Doig taught from 1749 in the parochial schools of Monifieth, Kennoway and Falkland, Fifeshire. His reputation then gained for him the rectorship of the grammar school of Stirling, a post he filled for over 40 years. In addition to Greek and Latin Doig had mastered Hebrew and Arabic. The University of Glasgow conferred on him the honorary degree of LL.D., and on the same day he received from St. Andrews his diploma as M.A. He was also elected a fellow of the Royal Society of Edinburgh, and a fellow of the Society of Antiquaries of Scotland.

Doig was elected a Fellow of the Royal Society of Edinburgh in 1798. His proposers were Dr James Gregory, Andrew Dalzell, and John Playfair.

Doig died in Stirling on 16 March 1800, aged 81. He is buried in the Holy Rude Cemetery next to Stirling Castle.

A mural tablet, with an inscription in commemoration of his virtues and learning, was raised by his friend John Ramsay of Ochtertyre. The town of Stirling also erected a marble monument to his memory, with a Latin epitaph written by himself.

==Family==
Doig was married to Isabella Janet Bower (1727-1762) in Monifieth on 17 November 1749.

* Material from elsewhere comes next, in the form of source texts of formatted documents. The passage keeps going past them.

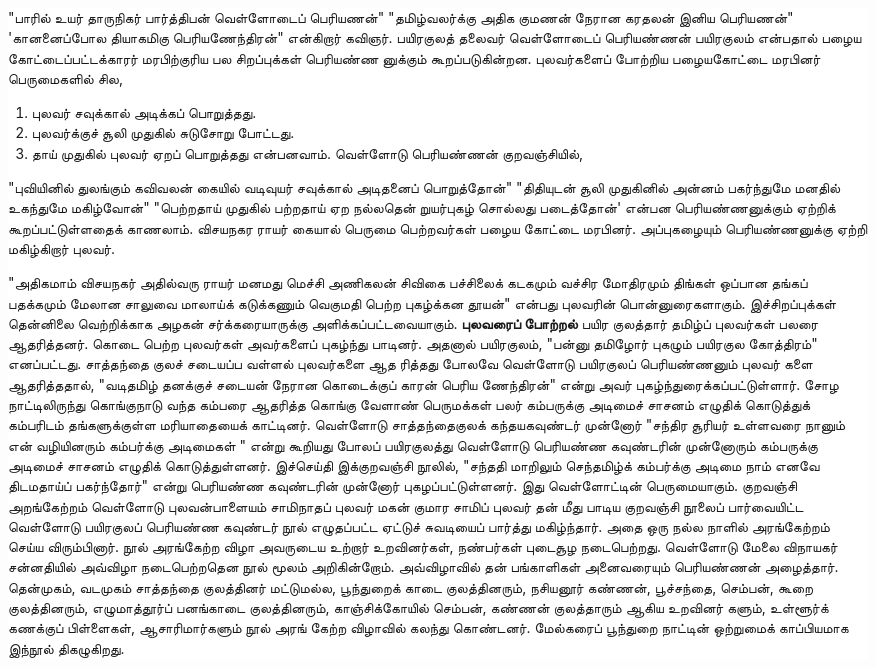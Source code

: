 "பாரில் உயர் தாருநிகர்
பார்த்திபன் வெள்ளோடைப் பெரியணன்"
"தமிழ்வலர்க்கு அதிக குமணன் நேரான
கரதலன் இனிய பெரியணன்"
'கானனைப்போல தியாகமிகு பெரியணேந்திரன்"
என்கிறார் கவிஞர்.
பயிரகுலத் தலைவர்
வெள்ளோடைப் பெரியண்ணன் பயிரகுலம் என்பதால் பழைய கோட்டைப்பட்டக்காரர் மரபிற்குரிய பல சிறப்புக்கள் பெரியண்ண னுக்கும் கூறப்படுகின்றன. புலவர்களைப் போற்றிய பழையகோட்டை மரபினர் பெருமைகளில் சில,
1. புலவர் சவுக்கால் அடிக்கப் பொறுத்தது.
2. புலவர்க்குச் சூலி முதுகில் சுடுசோறு போட்டது.
3. தாய் முதுகில் புலவர் ஏறப் பொறுத்தது
என்பனவாம்.
வெள்ளோடு பெரியண்ணன் குறவஞ்சியில்,

"புவியினில் துலங்கும் கவிவலன் கையில்
வடிவுயர் சவுக்கால் அடிதனைப் பொறுத்தோன்"
"திதியுடன் சூலி முதுகினில் அன்னம்
பகர்ந்துமே மனதில் உகந்துமே மகிழ்வோன்"
"பெற்றதாய் முதுகில் பற்றதாய் ஏற
நல்லதென் றுயர்புகழ் சொல்லது படைத்தோன்'
என்பன பெரியண்ணனுக்கும் ஏற்றிக் கூறப்பட்டுள்ளதைக் காணலாம்.
விசயநகர ராயர் கையால் பெருமை பெற்றவர்கள் பழைய கோட்டை மரபினர். அப்புகழையும் பெரியண்ணனுக்கு ஏற்றி மகிழ்கிறார் புலவர்.

"அதிகமாம் விசயநகர் அதில்வரு ராயர்
மனமது மெச்சி அணிகலன் சிவிகை
பச்சிலைக் கடகமும் வச்சிர மோதிரமும்
திங்கள் ஒப்பான தங்கப் பதக்கமும்
மேலான சாலுவை மாலாய்க் கடுக்கணும்
வெகுமதி பெற்ற புகழ்க்கன தூயன்"
என்பது புலவரின் பொன்னுரைகளாகும். இச்சிறப்புக்கள் தென்னிலை வெற்றிக்காக அழகன் சர்க்கரையாருக்கு அளிக்கப்பட்டவையாகும்.
**புலவரைப் போற்றல்**
பயிர குலத்தார் தமிழ்ப் புலவர்கள் பலரை ஆதரித்தனர். கொடை பெற்ற புலவர்கள் அவர்களைப் புகழ்ந்து பாடினர். அதனால் பயிரகுலம்,
"பன்னு தமிழோர் புகழும் பயிரகுல கோத்திரம்"
எனப்பட்டது. சாத்தந்தை குலச் சடையப்ப வள்ளல் புலவர்களை ஆத ரித்தது போலவே வெள்ளோடு பயிரகுலப் பெரியண்ணனும் புலவர் களை ஆதரித்ததால்,
"வடிதமிழ் தனக்குச் சடையன் நேரான
கொடைக்குப் காரன் பெரிய ணேந்திரன்"
என்று அவர் புகழ்ந்துரைக்கப்பட்டுள்ளார்.
சோழ நாட்டிலிருந்து கொங்குநாடு வந்த கம்பரை ஆதரித்த கொங்கு வேளாண் பெருமக்கள் பலர் கம்பருக்கு அடிமைச் சாசனம் எழுதிக் கொடுத்துக் கம்பரிடம் தங்களுக்குள்ள மரியாதையைக் காட்டினர். வெள்ளோடு சாத்தந்தைகுலக் கந்தயகவுண்டர் முன்னோர் "சந்திர சூரியர் உள்ளவரை நானும் என் வழியினரும் கம்பர்க்கு அடிமைகள் " என்று கூறியது போலப் பயிரகுலத்து வெள்ளோடு பெரியண்ண கவுண்டரின் முன்னோரும் கம்பருக்கு அடிமைச் சாசனம் எழுதிக் கொடுத்துள்ளனர். இச்செய்தி இக்குறவஞ்சி நூலில்,
"சந்ததி மாறிலும் செந்தமிழ்க் கம்பர்க்கு
அடிமை நாம் எனவே திடமதாய்ப் பகர்ந்தோர்"
என்று பெரியண்ண கவுண்டரின் முன்னோர் புகழப்பட்டுள்ளனர். இது வெள்ளோட்டின் பெருமையாகும்.
குறவஞ்சி அறங்கேற்றம்
வெள்ளோடு புலவன்பாளையம் சாமிநாதப் புலவர் மகன் குமார சாமிப் புலவர் தன் மீது பாடிய குறவஞ்சி நூலைப் பார்வையிட்ட வெள்ளோடு பயிரகுலப் பெரியண்ண கவுண்டர் நூல் எழுதப்பட்ட ஏட்டுச் சுவடியைப் பார்த்து மகிழ்ந்தார். அதை ஒரு நல்ல நாளில் அரங்கேற்றம் செய்ய விரும்பினார். நூல் அரங்கேற்ற விழா அவருடைய உற்றார் உறவினர்கள், நண்பர்கள் புடைசூழ நடைபெற்றது. வெள்ளோடு மேலை விநாயகர் சன்னதியில் அவ்விழா நடைபெற்றதென நூல் மூலம் அறிகின்றோம்.
அவ்விழாவில் தன் பங்காளிகள் அனைவரையும் பெரியண்ணன் அழைத்தார். தென்முகம், வடமுகம் சாத்தந்தை குலத்தினர் மட்டுமல்ல, பூந்துறைக் காடை குலத்தினரும், நசியனூர் கண்ணன், பூச்சந்தை, செம்பன், கூறை குலத்தினரும், எழுமாத்தூர்ப் பனங்காடை குலத்தினரும், காஞ்சிக்கோயில் செம்பன், கண்ணன் குலத்தாரும் ஆகிய உறவினர் களும், உள்ளூர்க் கணக்குப் பிள்ளைகள், ஆசாரிமார்களும் நூல் அரங் கேற்ற விழாவில் கலந்து கொண்டனர். மேல்கரைப் பூந்துறை நாட்டின் ஒற்றுமைக் காப்பியமாக இந்நூல் திகழுகிறது.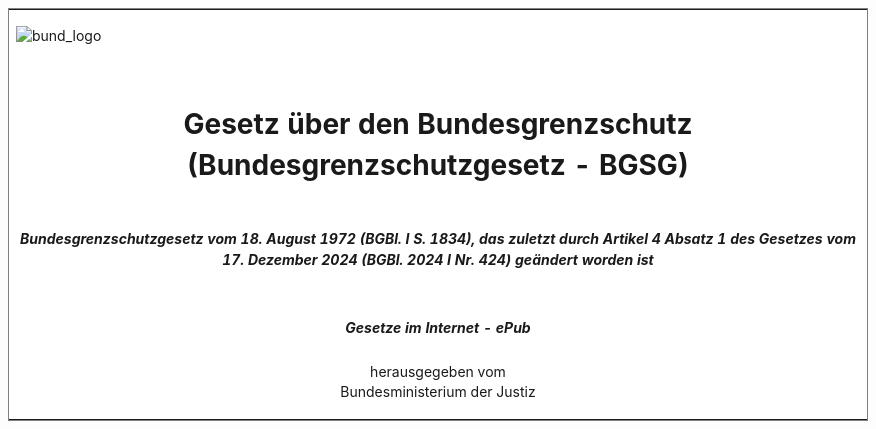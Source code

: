 <span id="DECKBLATT.html"></span>

<table border="0" frame="border" width="100%">

<tr valign="top">

<td align="left">

![bund\_logo](BfJ_2021_Web_de_de.gif)

</td>

<td align="right">

 

</td>

</tr>

<tr align="center" valign="middle">

<td colspan="2">

# Gesetz über den Bundesgrenzschutz (Bundesgrenzschutzgesetz - BGSG)

</td>

</tr>

<tr align="center" valign="middle">

<td colspan="2">

##### Bundesgrenzschutzgesetz vom 18. August 1972 (BGBl. I S. 1834), das zuletzt durch Artikel 4 Absatz 1 des Gesetzes vom 17. Dezember 2024 (BGBl. 2024 I Nr. 424) geändert worden ist

</td>

</tr>

<tr align="center" valign="middle">

<td colspan="2">

  
  

##### Gesetze im Internet - ePub  
  
herausgegeben vom  
Bundesministerium der Justiz

</td>

</tr>

<tr align="center" valign="bottom">
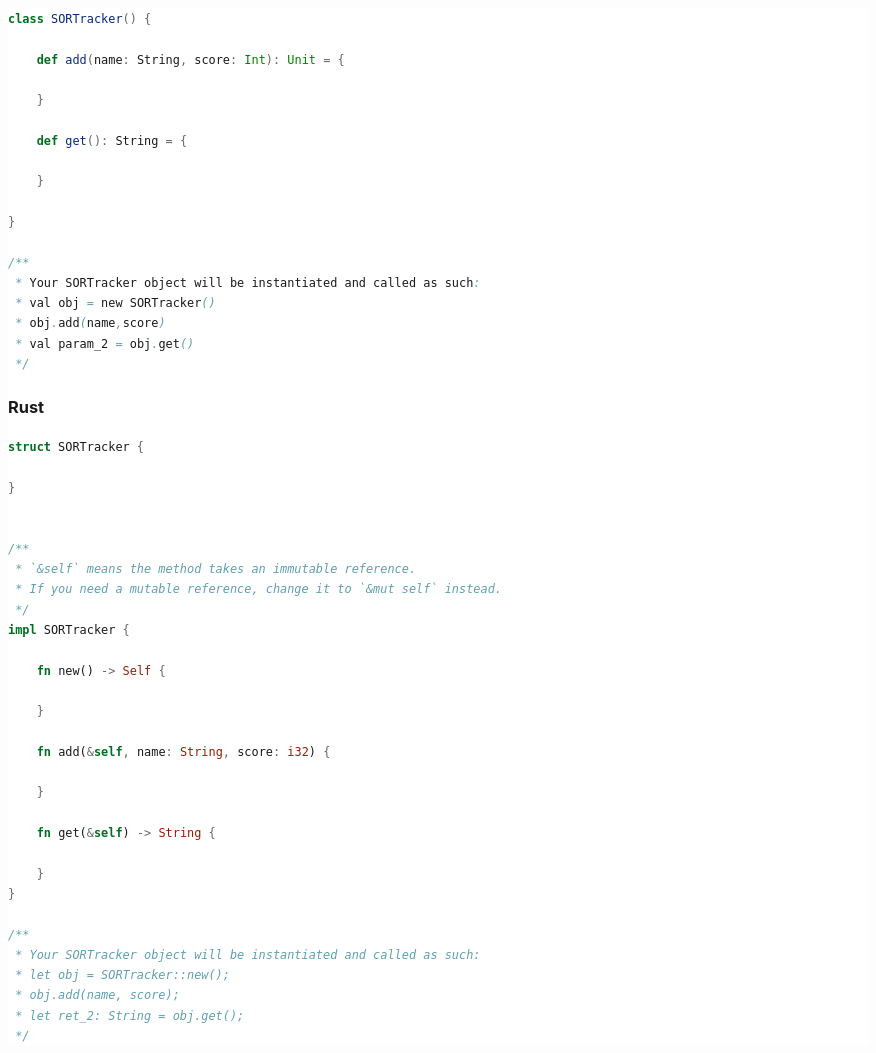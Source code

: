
 ```scala
class SORTracker() {

    def add(name: String, score: Int): Unit = {
        
    }

    def get(): String = {
        
    }

}

/**
 * Your SORTracker object will be instantiated and called as such:
 * val obj = new SORTracker()
 * obj.add(name,score)
 * val param_2 = obj.get()
 */
```

### Rust

```rust
struct SORTracker {

}


/** 
 * `&self` means the method takes an immutable reference.
 * If you need a mutable reference, change it to `&mut self` instead.
 */
impl SORTracker {

    fn new() -> Self {
        
    }
    
    fn add(&self, name: String, score: i32) {
        
    }
    
    fn get(&self) -> String {
        
    }
}

/**
 * Your SORTracker object will be instantiated and called as such:
 * let obj = SORTracker::new();
 * obj.add(name, score);
 * let ret_2: String = obj.get();
 */
```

They had children: Isabella, Ann, Jean, David, George, and Patrick. Their daughter Isabella (1751-1819) married Dr. John Aird (c.1740-1790) with sons William, David, and John. The next four children died young. Patrick Doig (1762-1833) married Jane Austin (1781-1849)with a son David (1812-1819); Patrick later became a medical doctor in Antigua.

==Works==
Doig's first known appearance in print was some twenty pages of annotation on the Gaberlunzie-man, in an edition of that and another old Scottish poem, Christ's Kirk on the Green, published in 1782 by his friend and neighbour John Callander of Craigforth. Two Letters on the Savage State, addressed to the late Lord Kaims (London, 1792) attacked the views of Lord Kames in Sketches of the History of Man (1774). The first of the letters, from 1775, had been sent to Kames, who was passing the Christmas vacation a few miles from Stirling, and who invited Doig to dinner next day.

Doig's next publication was Extracts from a Poem on the Prospect from Stirling Castle (Stirling, 1796). He contributed to vol. iii. of the Transactions of the Royal Society of Edinburgh a dissertation "On the Ancient Hellenes". He also wrote in the Encyclopædia Britannica third edition the articles on "Mythology", "Mysteries", and "Philology". They brought Doig correspondence with William Vincent and Jacob Bryant.

Besides Latin and English poems Doig left some treatises in manuscript. A partial list was in Encyclopædia Britannica, 8th edit. viii. 92.